Both feature delta-wing designs prioritizing stability, range, and cost-efficiency.
However, the LUCAS surpasses its Iranian predecessor across several critical areas:
- Autonomy: AI-driven mission updates vs. Iran’s pre-programmed routes
- Navigation: GPS/INS fusion hardened against EW
- Payload options: Swappable warheads or EO/IR modules
- Swarm behavior: Networked coordination vs. rudimentary multi-drone operations
- Launch flexibility: Mobile, naval, and distributed vs. fixed or truck-mounted
Where Iran retains an advantage is in ultra-low manufacturing costs achieved through mass production and minimal quality-control constraints.
Iran reportedly produces thousands of Shahed units annually—capabilities the U.S. aims to replicate through industrial initiatives tied to Replicator and emerging commercial partnerships.
The Future: AI Swarms, Drone Arms Races, and a New Era of Attritional Warfare
Looking ahead, the LUCAS program and TFSS represent the opening phase of a new American doctrine prioritizing mass, autonomy, and attrition resilience.
The Pentagon plans to significantly expand LUCAS production, potentially integrating the system into joint operations with Israel, European partners, and Gulf states.
Future variants may incorporate:
- AI-assisted group targeting
- Electronic warfare payloads
- Directed-energy countermeasures
- Cooperative reconnaissance roles
- Maritime strike capabilities
However, adversaries will adapt.
Electronic warfare, laser defense systems, and anti-swarm technologies will accelerate, fueling a global drone-arms race.
Ensuring cost discipline while maintaining technological differentiation will be central to America’s competitive edge.
A Historic Turning Point in Drone Warfare
The unveiling of the LUCAS drone under Task Force Scorpion Strike marks a decisive shift in U.S. military strategy and signals a major evolution in the economics of war.
By reverse-engineering Iran’s Shahed-136 and transforming it into a more capable, modular, and autonomous platform, Washington has rewritten the rules of attritional airpower.
As Adm.

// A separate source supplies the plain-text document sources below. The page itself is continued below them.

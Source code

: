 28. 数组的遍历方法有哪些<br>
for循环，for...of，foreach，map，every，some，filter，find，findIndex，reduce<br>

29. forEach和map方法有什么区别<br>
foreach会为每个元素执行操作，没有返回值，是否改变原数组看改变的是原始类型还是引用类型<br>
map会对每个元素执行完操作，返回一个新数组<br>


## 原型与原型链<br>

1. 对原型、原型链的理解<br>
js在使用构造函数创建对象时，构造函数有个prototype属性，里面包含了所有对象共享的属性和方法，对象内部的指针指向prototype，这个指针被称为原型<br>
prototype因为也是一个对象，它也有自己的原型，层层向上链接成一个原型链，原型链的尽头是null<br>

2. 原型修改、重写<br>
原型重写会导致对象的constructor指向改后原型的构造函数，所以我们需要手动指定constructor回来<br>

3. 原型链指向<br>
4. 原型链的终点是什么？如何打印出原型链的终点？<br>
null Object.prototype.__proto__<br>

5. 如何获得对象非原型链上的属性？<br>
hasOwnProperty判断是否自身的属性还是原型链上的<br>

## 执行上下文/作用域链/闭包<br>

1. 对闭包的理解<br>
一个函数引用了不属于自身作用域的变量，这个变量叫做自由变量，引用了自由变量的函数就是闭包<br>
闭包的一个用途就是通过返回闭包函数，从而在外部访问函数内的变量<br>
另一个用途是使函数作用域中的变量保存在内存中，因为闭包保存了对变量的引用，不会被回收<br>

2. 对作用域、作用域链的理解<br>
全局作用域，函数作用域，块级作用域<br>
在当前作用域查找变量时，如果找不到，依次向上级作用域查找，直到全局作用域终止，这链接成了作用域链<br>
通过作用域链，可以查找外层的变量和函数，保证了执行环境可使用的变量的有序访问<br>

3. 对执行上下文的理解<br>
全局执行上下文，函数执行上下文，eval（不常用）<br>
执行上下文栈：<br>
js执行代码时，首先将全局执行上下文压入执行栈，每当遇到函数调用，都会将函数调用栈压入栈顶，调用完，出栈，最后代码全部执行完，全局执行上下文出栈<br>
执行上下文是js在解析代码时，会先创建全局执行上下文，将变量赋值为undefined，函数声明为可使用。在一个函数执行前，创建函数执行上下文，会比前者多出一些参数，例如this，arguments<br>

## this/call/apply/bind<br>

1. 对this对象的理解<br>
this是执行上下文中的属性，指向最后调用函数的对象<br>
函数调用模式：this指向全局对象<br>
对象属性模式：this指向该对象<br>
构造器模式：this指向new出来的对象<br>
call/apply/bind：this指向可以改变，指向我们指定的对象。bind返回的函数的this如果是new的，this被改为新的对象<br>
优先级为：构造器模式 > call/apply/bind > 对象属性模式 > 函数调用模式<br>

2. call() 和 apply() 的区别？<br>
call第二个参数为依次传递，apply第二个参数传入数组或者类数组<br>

Cooper affirmed, this program represents “U.S. military innovation and strength” channeled into a new class of affordable precision weapons.
In a world where drones are democratizing destructive capability, the LUCAS ensures the United States retains the initiative—flipping the script on adversaries that once wielded asymmetric advantage. — DEFENCE SECURITY ASIA

Both shahad 136 and lucas are copies of the israeli IAI Harpy developed in the 1990
This is a fascinating look at the practical realities of modern military tech competition. Reverse-engineering a threat system like the Shahed-136 isn’t just about understanding its capabilities; it’s the fastest way to develop and test hard-kill and electronic countermeasures under realistic conditions. The article highlights a crucial, often unseen layer of the defense-industrial response to asymmetric threats.
My question is about the strategic calculus behind publicizing this effort. Is there an advantage in openly disclosing that the U.S. has operational copies of the Shahed? Does it act as a deterrent to Iran (signaling that its weapon’s secrets are compromised), or is the primary audience U.S. allies and partners, to demonstrate a concrete solution is being worked on and to bolster their confidence in future air defenses?